Note: This script must be executed on the host operating system.
- NVIDIA Docker must be installed.
- NVIDIA GPU(s) should be available.
- Model exported from PyTorch to ONNX
This script start-triton-server.sh
automatically download Yolov7 ONNX models from https://github.com/levipereira/Docker-Yolov7-Nvidia-Kit/releases/tag/v1.0
Usage:
bash ./start-triton-server.sh <max_batch_size> <opt_batch_size> [--force-build]
# - max_batch_size: Maximum batch size for TensorRT engines.
# - opt_batch_size: Optimal batch size for TensorRT engines.
# - Use the flag --force-build to rebuild TensorRT engines even if they already exist.
Example
bash ./start-triton-server.sh 16 8 --force-build
This script converts ONNX models to TensorRT engines and starts the NVIDIA Triton Inference Server.

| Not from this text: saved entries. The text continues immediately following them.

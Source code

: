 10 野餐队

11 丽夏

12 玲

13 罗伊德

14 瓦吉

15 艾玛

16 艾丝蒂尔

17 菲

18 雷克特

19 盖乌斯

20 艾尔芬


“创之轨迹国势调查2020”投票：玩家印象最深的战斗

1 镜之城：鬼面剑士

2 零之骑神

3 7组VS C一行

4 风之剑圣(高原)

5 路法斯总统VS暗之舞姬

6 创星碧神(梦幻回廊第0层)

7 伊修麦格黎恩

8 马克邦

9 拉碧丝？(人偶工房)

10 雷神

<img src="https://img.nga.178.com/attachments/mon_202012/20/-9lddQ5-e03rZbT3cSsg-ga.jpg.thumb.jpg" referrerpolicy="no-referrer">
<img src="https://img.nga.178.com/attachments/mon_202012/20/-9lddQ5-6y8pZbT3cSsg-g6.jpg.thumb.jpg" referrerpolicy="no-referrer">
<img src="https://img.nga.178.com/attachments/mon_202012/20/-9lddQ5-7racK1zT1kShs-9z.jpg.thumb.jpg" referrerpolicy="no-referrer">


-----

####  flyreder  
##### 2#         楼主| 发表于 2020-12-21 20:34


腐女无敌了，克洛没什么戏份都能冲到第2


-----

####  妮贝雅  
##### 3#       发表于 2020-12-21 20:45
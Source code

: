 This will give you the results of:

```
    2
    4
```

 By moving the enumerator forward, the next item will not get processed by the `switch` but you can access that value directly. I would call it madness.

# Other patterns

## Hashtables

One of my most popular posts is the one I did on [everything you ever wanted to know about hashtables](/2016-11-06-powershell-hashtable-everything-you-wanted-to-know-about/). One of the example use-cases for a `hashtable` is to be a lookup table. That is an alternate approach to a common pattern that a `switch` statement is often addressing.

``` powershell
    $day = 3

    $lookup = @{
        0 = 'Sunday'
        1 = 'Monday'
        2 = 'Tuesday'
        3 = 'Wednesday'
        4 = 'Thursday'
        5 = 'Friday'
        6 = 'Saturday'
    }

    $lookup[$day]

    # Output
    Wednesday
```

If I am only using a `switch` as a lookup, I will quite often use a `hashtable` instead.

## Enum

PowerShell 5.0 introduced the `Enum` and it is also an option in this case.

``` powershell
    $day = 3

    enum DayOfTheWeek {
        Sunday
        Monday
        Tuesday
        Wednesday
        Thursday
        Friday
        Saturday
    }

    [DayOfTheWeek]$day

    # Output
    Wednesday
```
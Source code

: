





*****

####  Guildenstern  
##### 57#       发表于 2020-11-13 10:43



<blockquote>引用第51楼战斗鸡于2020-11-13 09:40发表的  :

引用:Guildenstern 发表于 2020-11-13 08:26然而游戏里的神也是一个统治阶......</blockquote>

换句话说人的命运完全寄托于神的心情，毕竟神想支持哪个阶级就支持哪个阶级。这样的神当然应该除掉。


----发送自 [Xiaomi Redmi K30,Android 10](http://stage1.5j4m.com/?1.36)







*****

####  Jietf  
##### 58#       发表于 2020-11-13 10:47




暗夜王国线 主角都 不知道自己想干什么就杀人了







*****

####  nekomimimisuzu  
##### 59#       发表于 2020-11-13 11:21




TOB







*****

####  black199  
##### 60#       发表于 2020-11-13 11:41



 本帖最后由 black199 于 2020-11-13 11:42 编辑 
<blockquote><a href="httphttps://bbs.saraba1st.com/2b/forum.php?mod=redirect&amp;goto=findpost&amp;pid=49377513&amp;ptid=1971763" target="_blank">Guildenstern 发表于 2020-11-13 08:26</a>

Note: This script is intended to be executed from within the Docker Triton container.
- Checks for the existence of YOLOv7 ONNX model files.
- Downloads ONNX models if they do not exist.
- Converts YOLOv7 ONNX model to TensorRT engine with FP16 precision.
- Converts YOLOv7 Quantized and Aware Training (QAT) ONNX model to TensorRT engine with INT8 precision.
- Updates the batch size configurations in the Triton Server config files.
- Starts Triton Inference Server with the converted models.
After running script, you can verify the availability of the model by checking this output::
+------------+---------+--------+
| Model | Version | Status |
+------------+---------+--------+
| yolov7 | 1 | READY |
| yolov7_qat | 1 | READY |
+------------+---------+--------+
triton-server-yolov7/
├── models_config
│ ├── yolov7
│ │ └── config.pbtxt
│ └── yolov7_qat
│ └── config.pbtxt
See Triton Model Configuration Documentation for more info.
Example of Yolo Configuration
Note:
- The values of 100 in the det_boxes/det_scores/det_classes arrays represent the topk-all.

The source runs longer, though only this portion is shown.